▸ Task material:
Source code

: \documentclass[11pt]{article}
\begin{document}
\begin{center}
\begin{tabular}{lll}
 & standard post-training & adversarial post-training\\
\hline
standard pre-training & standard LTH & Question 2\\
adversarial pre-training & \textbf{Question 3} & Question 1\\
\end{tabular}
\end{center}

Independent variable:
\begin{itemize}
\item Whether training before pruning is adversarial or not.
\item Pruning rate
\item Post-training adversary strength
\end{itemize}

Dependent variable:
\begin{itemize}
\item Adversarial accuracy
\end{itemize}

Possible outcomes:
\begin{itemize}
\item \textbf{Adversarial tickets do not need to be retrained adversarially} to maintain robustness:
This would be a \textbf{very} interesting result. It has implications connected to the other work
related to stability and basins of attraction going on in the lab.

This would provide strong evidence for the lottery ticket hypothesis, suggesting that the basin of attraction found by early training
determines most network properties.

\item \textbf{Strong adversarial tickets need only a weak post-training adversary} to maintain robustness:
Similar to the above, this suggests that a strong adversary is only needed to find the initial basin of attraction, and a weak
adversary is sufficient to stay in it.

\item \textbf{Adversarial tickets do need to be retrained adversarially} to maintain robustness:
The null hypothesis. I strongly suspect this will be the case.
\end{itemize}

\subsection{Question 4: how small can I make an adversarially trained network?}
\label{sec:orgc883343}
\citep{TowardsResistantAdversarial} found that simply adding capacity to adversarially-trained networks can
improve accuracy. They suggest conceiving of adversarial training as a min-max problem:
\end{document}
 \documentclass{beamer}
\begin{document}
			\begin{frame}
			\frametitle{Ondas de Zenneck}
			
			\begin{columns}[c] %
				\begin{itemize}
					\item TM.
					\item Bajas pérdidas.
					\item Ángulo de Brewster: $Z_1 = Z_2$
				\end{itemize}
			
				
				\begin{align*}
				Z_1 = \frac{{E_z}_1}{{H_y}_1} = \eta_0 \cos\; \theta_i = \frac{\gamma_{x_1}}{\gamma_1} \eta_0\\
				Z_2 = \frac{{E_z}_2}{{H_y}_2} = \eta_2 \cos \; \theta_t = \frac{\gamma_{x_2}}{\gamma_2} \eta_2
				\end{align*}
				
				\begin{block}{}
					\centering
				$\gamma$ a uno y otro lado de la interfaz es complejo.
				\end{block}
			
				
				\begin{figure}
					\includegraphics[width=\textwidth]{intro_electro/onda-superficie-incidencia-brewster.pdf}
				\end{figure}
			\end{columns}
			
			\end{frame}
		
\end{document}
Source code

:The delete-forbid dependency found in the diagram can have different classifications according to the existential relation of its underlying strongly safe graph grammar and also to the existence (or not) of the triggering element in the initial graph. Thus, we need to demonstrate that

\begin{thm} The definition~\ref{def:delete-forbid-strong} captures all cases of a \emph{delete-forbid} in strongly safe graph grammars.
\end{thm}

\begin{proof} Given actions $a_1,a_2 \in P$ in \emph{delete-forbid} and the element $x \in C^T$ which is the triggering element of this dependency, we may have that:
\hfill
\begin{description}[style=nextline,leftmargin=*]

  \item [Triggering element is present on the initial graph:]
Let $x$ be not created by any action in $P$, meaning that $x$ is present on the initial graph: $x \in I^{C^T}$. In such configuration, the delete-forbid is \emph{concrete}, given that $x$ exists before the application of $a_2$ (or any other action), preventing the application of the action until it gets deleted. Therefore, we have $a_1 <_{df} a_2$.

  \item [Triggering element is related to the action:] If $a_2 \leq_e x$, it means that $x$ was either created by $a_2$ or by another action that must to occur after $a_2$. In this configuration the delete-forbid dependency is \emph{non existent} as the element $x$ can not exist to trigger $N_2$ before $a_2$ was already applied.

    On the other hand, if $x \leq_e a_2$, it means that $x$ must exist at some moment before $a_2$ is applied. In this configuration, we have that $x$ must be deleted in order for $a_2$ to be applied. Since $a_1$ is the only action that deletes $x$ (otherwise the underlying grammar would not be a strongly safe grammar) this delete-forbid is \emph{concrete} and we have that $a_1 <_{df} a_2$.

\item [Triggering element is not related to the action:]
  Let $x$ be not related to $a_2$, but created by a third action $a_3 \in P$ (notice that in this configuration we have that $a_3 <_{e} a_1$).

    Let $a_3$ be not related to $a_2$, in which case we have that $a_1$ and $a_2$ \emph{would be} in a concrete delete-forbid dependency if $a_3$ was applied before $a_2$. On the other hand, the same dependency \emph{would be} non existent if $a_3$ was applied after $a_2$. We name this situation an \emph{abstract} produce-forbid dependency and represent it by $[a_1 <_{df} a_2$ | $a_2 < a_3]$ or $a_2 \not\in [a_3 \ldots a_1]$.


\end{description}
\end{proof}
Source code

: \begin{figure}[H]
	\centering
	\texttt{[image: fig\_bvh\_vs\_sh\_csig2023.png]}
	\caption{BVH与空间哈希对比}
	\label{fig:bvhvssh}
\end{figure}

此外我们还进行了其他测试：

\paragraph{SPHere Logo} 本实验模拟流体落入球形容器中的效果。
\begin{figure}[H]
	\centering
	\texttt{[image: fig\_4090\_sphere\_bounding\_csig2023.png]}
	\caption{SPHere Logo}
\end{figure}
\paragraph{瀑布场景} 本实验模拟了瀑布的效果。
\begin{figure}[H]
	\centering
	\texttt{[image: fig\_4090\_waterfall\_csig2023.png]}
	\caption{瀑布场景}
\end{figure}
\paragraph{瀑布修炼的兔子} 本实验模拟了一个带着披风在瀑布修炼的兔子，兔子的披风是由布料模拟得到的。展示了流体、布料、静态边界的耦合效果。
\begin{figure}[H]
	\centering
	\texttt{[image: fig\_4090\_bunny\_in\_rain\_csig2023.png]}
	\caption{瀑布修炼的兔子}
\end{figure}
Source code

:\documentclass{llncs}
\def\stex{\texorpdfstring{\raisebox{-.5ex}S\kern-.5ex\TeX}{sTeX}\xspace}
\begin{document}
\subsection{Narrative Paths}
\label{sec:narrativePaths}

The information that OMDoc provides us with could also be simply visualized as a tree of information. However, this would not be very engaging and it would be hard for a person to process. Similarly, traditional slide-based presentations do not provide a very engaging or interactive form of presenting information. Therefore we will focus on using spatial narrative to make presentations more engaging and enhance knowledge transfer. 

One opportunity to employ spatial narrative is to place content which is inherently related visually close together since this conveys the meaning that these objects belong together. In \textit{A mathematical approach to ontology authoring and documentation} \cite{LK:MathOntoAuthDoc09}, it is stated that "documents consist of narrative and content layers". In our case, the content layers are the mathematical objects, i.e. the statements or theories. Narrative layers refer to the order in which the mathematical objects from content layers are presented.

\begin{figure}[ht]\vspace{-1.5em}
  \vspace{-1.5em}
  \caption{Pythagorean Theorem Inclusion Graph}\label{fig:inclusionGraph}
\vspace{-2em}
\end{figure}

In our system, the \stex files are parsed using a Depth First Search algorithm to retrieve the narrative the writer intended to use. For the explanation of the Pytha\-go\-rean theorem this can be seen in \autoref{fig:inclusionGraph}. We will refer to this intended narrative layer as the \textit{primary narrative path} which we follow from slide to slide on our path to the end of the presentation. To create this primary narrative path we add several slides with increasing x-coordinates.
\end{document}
---
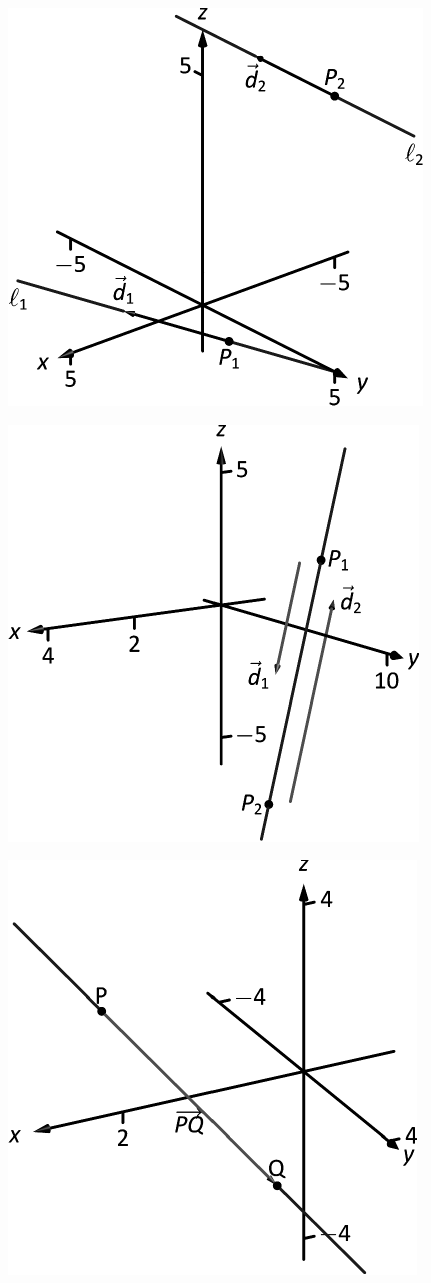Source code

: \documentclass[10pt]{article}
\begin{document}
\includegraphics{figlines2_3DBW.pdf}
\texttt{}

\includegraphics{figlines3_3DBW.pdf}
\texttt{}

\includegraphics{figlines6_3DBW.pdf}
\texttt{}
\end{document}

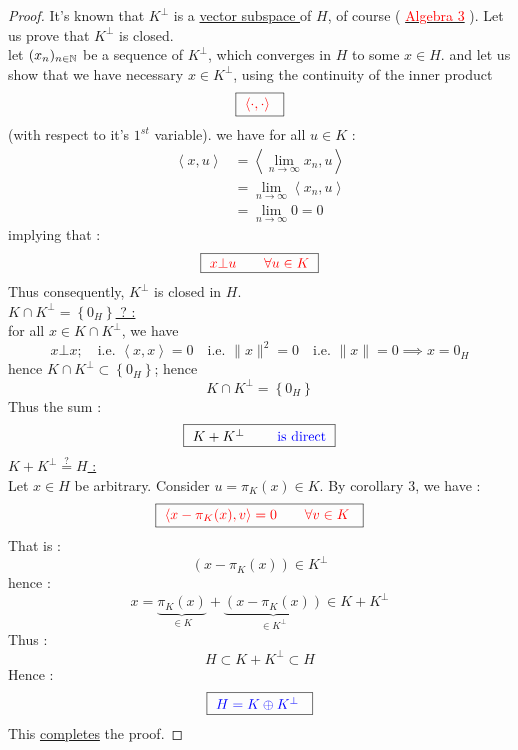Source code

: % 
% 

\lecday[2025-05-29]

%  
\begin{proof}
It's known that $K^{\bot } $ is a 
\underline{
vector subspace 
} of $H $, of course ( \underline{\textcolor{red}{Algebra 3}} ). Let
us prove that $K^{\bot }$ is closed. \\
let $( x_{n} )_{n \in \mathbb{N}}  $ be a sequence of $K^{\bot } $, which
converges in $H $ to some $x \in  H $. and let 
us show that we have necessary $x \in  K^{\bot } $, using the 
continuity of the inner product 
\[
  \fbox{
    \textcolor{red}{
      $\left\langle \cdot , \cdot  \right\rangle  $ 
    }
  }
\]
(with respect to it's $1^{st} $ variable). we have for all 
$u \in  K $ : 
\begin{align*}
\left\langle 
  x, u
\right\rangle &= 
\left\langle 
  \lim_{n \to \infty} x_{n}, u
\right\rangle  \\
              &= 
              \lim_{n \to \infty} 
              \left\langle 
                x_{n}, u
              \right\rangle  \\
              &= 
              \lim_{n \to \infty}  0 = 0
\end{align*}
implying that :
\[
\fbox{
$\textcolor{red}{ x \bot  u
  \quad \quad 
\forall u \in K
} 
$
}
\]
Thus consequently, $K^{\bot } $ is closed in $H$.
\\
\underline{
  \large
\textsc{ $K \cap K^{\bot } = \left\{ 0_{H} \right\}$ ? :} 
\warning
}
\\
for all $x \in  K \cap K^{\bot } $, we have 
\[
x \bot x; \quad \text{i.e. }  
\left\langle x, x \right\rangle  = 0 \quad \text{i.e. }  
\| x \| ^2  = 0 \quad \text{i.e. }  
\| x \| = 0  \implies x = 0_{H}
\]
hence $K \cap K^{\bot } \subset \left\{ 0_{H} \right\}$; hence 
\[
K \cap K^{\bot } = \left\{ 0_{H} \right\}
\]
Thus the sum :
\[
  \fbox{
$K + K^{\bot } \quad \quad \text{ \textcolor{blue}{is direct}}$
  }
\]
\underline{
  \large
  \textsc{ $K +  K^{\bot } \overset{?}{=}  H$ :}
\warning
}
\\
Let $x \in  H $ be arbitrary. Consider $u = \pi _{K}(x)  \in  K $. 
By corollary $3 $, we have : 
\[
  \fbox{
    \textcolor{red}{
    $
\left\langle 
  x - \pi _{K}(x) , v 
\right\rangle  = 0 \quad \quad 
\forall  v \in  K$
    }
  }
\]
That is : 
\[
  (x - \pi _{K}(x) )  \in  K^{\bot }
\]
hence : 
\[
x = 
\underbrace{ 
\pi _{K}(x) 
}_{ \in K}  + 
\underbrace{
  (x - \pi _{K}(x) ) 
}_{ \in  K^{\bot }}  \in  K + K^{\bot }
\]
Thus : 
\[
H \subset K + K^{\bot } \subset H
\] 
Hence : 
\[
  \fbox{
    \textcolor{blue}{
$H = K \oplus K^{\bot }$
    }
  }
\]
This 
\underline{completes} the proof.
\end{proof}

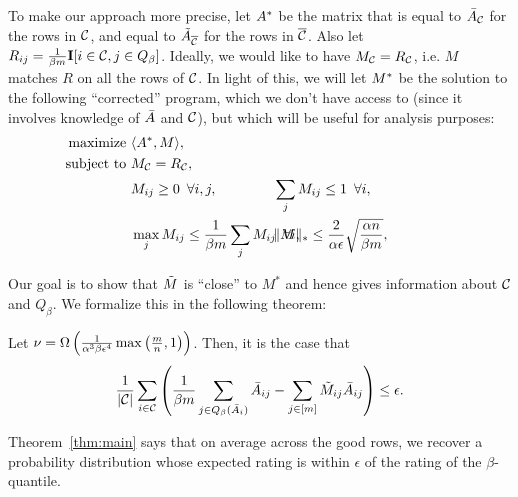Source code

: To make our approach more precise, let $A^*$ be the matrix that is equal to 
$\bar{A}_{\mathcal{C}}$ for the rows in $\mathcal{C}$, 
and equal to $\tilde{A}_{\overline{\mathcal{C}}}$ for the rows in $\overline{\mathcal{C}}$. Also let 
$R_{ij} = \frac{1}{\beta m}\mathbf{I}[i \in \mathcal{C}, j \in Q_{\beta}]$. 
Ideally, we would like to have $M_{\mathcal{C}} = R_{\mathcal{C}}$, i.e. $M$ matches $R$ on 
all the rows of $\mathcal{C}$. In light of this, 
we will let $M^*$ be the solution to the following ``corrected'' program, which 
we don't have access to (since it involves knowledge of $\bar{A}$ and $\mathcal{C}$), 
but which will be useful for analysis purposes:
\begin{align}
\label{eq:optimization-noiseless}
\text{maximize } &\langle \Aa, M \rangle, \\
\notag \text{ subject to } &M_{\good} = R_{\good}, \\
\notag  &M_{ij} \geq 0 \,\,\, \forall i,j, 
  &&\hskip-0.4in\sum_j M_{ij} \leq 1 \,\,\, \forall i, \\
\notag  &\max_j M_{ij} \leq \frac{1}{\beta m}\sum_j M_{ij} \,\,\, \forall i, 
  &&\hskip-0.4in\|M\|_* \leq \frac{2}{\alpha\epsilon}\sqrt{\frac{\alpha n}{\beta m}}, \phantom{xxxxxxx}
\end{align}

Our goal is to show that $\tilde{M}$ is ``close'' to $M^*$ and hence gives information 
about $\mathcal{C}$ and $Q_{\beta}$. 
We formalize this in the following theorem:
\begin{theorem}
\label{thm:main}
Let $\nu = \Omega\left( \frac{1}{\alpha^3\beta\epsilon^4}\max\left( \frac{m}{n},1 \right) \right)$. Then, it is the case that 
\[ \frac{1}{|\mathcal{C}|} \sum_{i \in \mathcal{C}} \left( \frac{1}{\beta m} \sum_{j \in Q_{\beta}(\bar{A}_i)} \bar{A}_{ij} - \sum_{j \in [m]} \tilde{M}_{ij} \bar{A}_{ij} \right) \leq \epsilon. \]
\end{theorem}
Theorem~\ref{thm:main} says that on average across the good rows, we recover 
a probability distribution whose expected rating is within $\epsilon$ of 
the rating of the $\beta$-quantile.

▸ Aim of the exercise:
Look through the data and gather every line with the string "blue" in it.

▸ Task result:
$K + K^{\bot } \quad \quad \text{ \textcolor{blue}{is direct}}$
    \textcolor{blue}{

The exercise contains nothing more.